▸ **Your task**:
Return each entry below exactly. Skip the images.

Data excerpts START

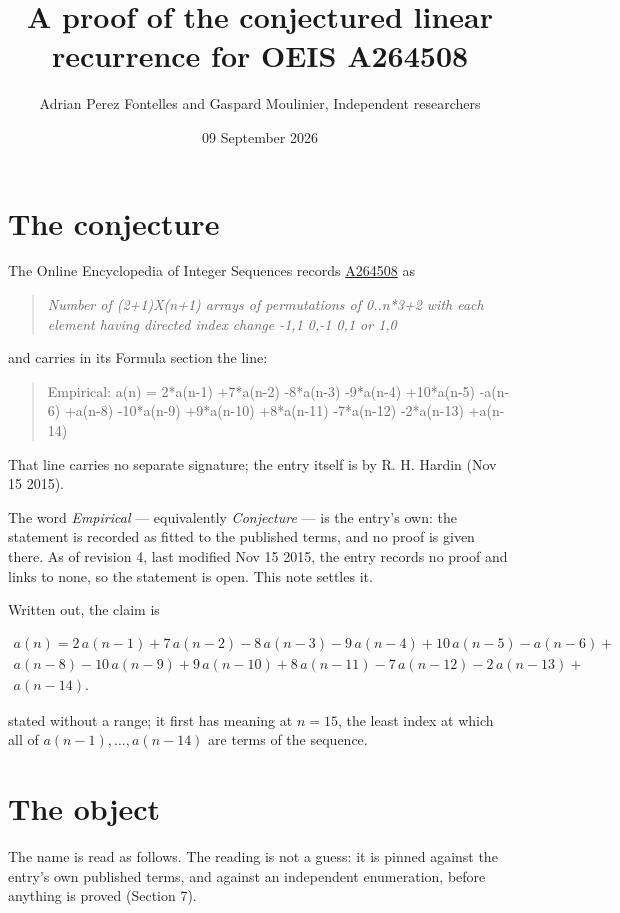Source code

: \documentclass[11pt]{article}
\title{A proof of the conjectured linear recurrence for OEIS A264508}
\author{Adrian Perez Fontelles and Gaspard Moulinier, Independent researchers}
\date{09 September 2026}
\theoremstyle{definition}
\begin{document}
\maketitle
\section{The conjecture}

The Online Encyclopedia of Integer Sequences records \href{https://oeis.org/A264508}{A264508} as

\begin{quote}\itshape Number of (2+1)X(n+1) arrays of permutations of 0..n*3+2 with each element having directed index change -1,1 0,-1 0,1 or 1,0\end{quote}

and carries in its Formula section the line:

\begin{quote}\ttfamily Empirical: a(n) = 2*a(n-1) +7*a(n-2) -8*a(n-3) -9*a(n-4) +10*a(n-5) -a(n-6) +a(n-8) -10*a(n-9) +9*a(n-10) +8*a(n-11) -7*a(n-12) -2*a(n-13) +a(n-14)\end{quote}

That line carries no separate signature; the entry itself is by R. H. Hardin (Nov 15 2015).

The word {\itshape Empirical} --- equivalently {\itshape Conjecture} --- is the entry's own: the statement is recorded as fitted to the published terms, and no proof is given there. As of revision 4, last modified Nov 15 2015, the entry records no proof and links to none, so the statement is open. This note settles it.

Written out, the claim is

\begin{multline*} a(n) = 2\,a(n-1) + 7\,a(n-2) - 8\,a(n-3) - 9\,a(n-4) + 10\,a(n-5) - a(n-6) + \\ a(n-8) - 10\,a(n-9) + 9\,a(n-10) + 8\,a(n-11) - 7\,a(n-12) - 2\,a(n-13) + \\ a(n-14). \end{multline*}

stated without a range; it first has meaning at $n = 15$, the least index at which all of $a(n-1),\dots,a(n-14)$ are terms of the sequence.

\section{The object}

The name is read as follows. The reading is not a guess: it is pinned against the entry's own published terms, and against an independent enumeration, before anything is proved (Section 7).
\end{document}
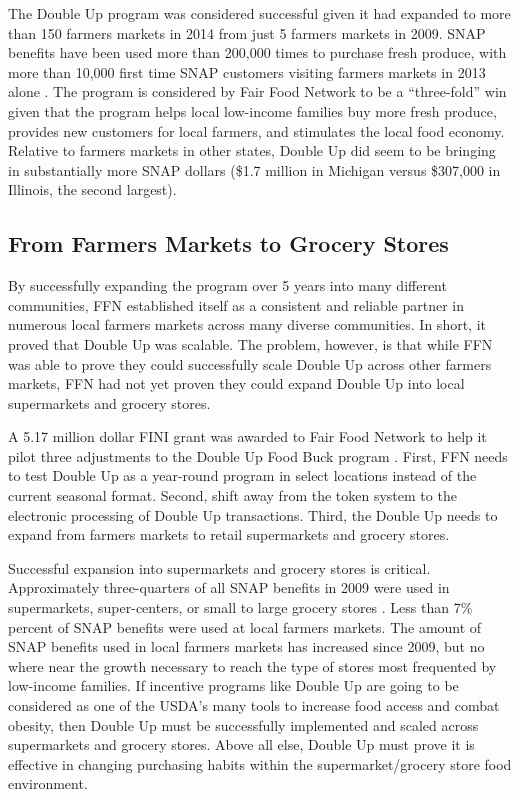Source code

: \documentclass[12pt,letterpaperpaper,]{book}
\begin{document}
The Double Up program was considered successful given it had expanded to
more than 150 farmers markets in 2014 from just 5 farmers markets in
2009. SNAP benefits have been used more than 200,000 times to purchase
fresh produce, with more than 10,000 first time SNAP customers visiting
farmers markets in 2013 alone \citep{fair_food_network_double_2014}. The
program is considered by Fair Food Network to be a ``three-fold'' win
given that the program helps local low-income families buy more fresh
produce, provides new customers for local farmers, and stimulates the
local food economy. Relative to farmers markets in other states, Double
Up did seem to be bringing in substantially more SNAP dollars (\$1.7
million in Michigan versus \$307,000 in Illinois, the second largest).

\subsection*{From Farmers Markets to Grocery
Stores}\label{from-farmers-markets-to-grocery-stores}

By successfully expanding the program over 5 years into many different
communities, FFN established itself as a consistent and reliable partner
in numerous local farmers markets across many diverse communities. In
short, it proved that Double Up was scalable. The problem, however, is
that while FFN was able to prove they could successfully scale Double Up
across other farmers markets, FFN had not yet proven they could expand
Double Up into local supermarkets and grocery stores.

A 5.17 million dollar FINI grant was awarded to Fair Food Network to
help it pilot three adjustments to the Double Up Food Buck program
\citep{usda_nifa_usda_2015}. First, FFN needs to test Double Up as a
year-round program in select locations instead of the current seasonal
format. Second, shift away from the token system to the electronic
processing of Double Up transactions. Third, the Double Up needs to
expand from farmers markets to retail supermarkets and grocery stores.

Successful expansion into supermarkets and grocery stores is critical.
Approximately three-quarters of all SNAP benefits in 2009 were used in
supermarkets, super-centers, or small to large grocery stores
\citep{castner_benefit_2011}. Less than 7\% percent of SNAP benefits
were used at local farmers markets. The amount of SNAP benefits used in
local farmers markets has increased since 2009, but no where near the
growth necessary to reach the type of stores most frequented by
low-income families. If incentive programs like Double Up are going to
be considered as one of the USDA's many tools to increase food access
and combat obesity, then Double Up must be successfully implemented and
scaled across supermarkets and grocery stores. Above all else, Double Up
must prove it is effective in changing purchasing habits within the
supermarket/grocery store food environment.
\end{document}
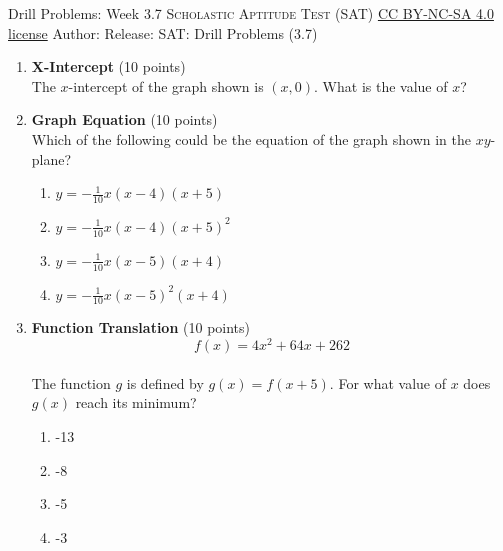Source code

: \newpage\handout
{Drill Problems: Week 3.7}
{\textsc{Scholastic Aptitude Test (SAT)}}
{\href{https://creativecommons.org/licenses/by-nc-sa/4.0/}{CC BY-NC-SA 4.0 license}}
{Author: \BookAuthor}{Release: \generatedOn}
{SAT: Drill Problems (3.7)}


\begin{enumerate}
  \item \textbf{X-Intercept} (10 points)\\
  The $x$-intercept of the graph shown is $(x, 0)$. What is the value of $x$?
  \begin{subanswer}
  \end{subanswer}
  

  \newpage


  \item \textbf{Graph Equation} (10 points)\\
  Which of the following could be the equation of the graph shown in the $xy$-plane?
  \begin{enumerate}[label=(\Alph*)]
    \item $y=-\frac{1}{10} x(x-4)(x+5)$
    \item $y=-\frac{1}{10} x(x-4)(x+5)^{2}$
    \item $y=-\frac{1}{10} x(x-5)(x+4)$
    \item $y=-\frac{1}{10} x (x-5)^{2}(x+4)$
  \end{enumerate}
  \begin{subanswer}
  \end{subanswer}


  \item \textbf{Function Translation} (10 points)\\
  $$f(x)=4 x^{2}+64 x+262$$\\
  The function $g$ is defined by $g(x)=f(x+5)$. For what value of $x$ does $g(x)$ reach its minimum?
  \begin{enumerate}[label=(\Alph*)]
    \item -13
    \item -8
    \item -5
    \item -3
  \end{enumerate}
  \begin{subanswer}
  \end{subanswer}



\end{enumerate}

Data excerpts END

▸ **Reply**:
Source code

: \documentclass[11pt]{article}
\title{A proof of the conjectured linear recurrence for OEIS A264508}
\author{Adrian Perez Fontelles and Gaspard Moulinier, Independent researchers}
\date{09 September 2026}
\theoremstyle{definition}
\begin{document}
\maketitle
\section{The conjecture}

The Online Encyclopedia of Integer Sequences records \href{https://oeis.org/A264508}{A264508} as

\begin{quote}\itshape Number of (2+1)X(n+1) arrays of permutations of 0..n*3+2 with each element having directed index change -1,1 0,-1 0,1 or 1,0\end{quote}

and carries in its Formula section the line:

\begin{quote}\ttfamily Empirical: a(n) = 2*a(n-1) +7*a(n-2) -8*a(n-3) -9*a(n-4) +10*a(n-5) -a(n-6) +a(n-8) -10*a(n-9) +9*a(n-10) +8*a(n-11) -7*a(n-12) -2*a(n-13) +a(n-14)\end{quote}

That line carries no separate signature; the entry itself is by R. H. Hardin (Nov 15 2015).

The word {\itshape Empirical} --- equivalently {\itshape Conjecture} --- is the entry's own: the statement is recorded as fitted to the published terms, and no proof is given there. As of revision 4, last modified Nov 15 2015, the entry records no proof and links to none, so the statement is open. This note settles it.

Written out, the claim is

\begin{multline*} a(n) = 2\,a(n-1) + 7\,a(n-2) - 8\,a(n-3) - 9\,a(n-4) + 10\,a(n-5) - a(n-6) + \\ a(n-8) - 10\,a(n-9) + 9\,a(n-10) + 8\,a(n-11) - 7\,a(n-12) - 2\,a(n-13) + \\ a(n-14). \end{multline*}

stated without a range; it first has meaning at $n = 15$, the least index at which all of $a(n-1),\dots,a(n-14)$ are terms of the sequence.

\section{The object}

The name is read as follows. The reading is not a guess: it is pinned against the entry's own published terms, and against an independent enumeration, before anything is proved (Section 7).
\end{document}
Source code

: \documentclass[12pt,letterpaperpaper,]{book}
\begin{document}
The Double Up program was considered successful given it had expanded to
more than 150 farmers markets in 2014 from just 5 farmers markets in
2009. SNAP benefits have been used more than 200,000 times to purchase
fresh produce, with more than 10,000 first time SNAP customers visiting
farmers markets in 2013 alone \citep{fair_food_network_double_2014}. The
program is considered by Fair Food Network to be a ``three-fold'' win
given that the program helps local low-income families buy more fresh
produce, provides new customers for local farmers, and stimulates the
local food economy. Relative to farmers markets in other states, Double
Up did seem to be bringing in substantially more SNAP dollars (\$1.7
million in Michigan versus \$307,000 in Illinois, the second largest).

\subsection*{From Farmers Markets to Grocery
Stores}\label{from-farmers-markets-to-grocery-stores}

By successfully expanding the program over 5 years into many different
communities, FFN established itself as a consistent and reliable partner
in numerous local farmers markets across many diverse communities. In
short, it proved that Double Up was scalable. The problem, however, is
that while FFN was able to prove they could successfully scale Double Up
across other farmers markets, FFN had not yet proven they could expand
Double Up into local supermarkets and grocery stores.

A 5.17 million dollar FINI grant was awarded to Fair Food Network to
help it pilot three adjustments to the Double Up Food Buck program
\citep{usda_nifa_usda_2015}. First, FFN needs to test Double Up as a
year-round program in select locations instead of the current seasonal
format. Second, shift away from the token system to the electronic
processing of Double Up transactions. Third, the Double Up needs to
expand from farmers markets to retail supermarkets and grocery stores.

Successful expansion into supermarkets and grocery stores is critical.
Approximately three-quarters of all SNAP benefits in 2009 were used in
supermarkets, super-centers, or small to large grocery stores
\citep{castner_benefit_2011}. Less than 7\% percent of SNAP benefits
were used at local farmers markets. The amount of SNAP benefits used in
local farmers markets has increased since 2009, but no where near the
growth necessary to reach the type of stores most frequented by
low-income families. If incentive programs like Double Up are going to
be considered as one of the USDA's many tools to increase food access
and combat obesity, then Double Up must be successfully implemented and
scaled across supermarkets and grocery stores. Above all else, Double Up
must prove it is effective in changing purchasing habits within the
supermarket/grocery store food environment.
\end{document}
Source code

: \newpage\handout
{Drill Problems: Week 3.7}
{\textsc{Scholastic Aptitude Test (SAT)}}
{\href{https://creativecommons.org/licenses/by-nc-sa/4.0/}{CC BY-NC-SA 4.0 license}}
{Author: \BookAuthor}{Release: \generatedOn}
{SAT: Drill Problems (3.7)}


\begin{enumerate}
  \item \textbf{X-Intercept} (10 points)\\
  The $x$-intercept of the graph shown is $(x, 0)$. What is the value of $x$?
  \begin{subanswer}
  \end{subanswer}
  

  \newpage


  \item \textbf{Graph Equation} (10 points)\\
  Which of the following could be the equation of the graph shown in the $xy$-plane?
  \begin{enumerate}[label=(\Alph*)]
    \item $y=-\frac{1}{10} x(x-4)(x+5)$
    \item $y=-\frac{1}{10} x(x-4)(x+5)^{2}$
    \item $y=-\frac{1}{10} x(x-5)(x+4)$
    \item $y=-\frac{1}{10} x (x-5)^{2}(x+4)$
  \end{enumerate}
  \begin{subanswer}
  \end{subanswer}


  \item \textbf{Function Translation} (10 points)\\
  $$f(x)=4 x^{2}+64 x+262$$\\
  The function $g$ is defined by $g(x)=f(x+5)$. For what value of $x$ does $g(x)$ reach its minimum?
  \begin{enumerate}[label=(\Alph*)]
    \item -13
    \item -8
    \item -5
    \item -3
  \end{enumerate}
  \begin{subanswer}
  \end{subanswer}



\end{enumerate}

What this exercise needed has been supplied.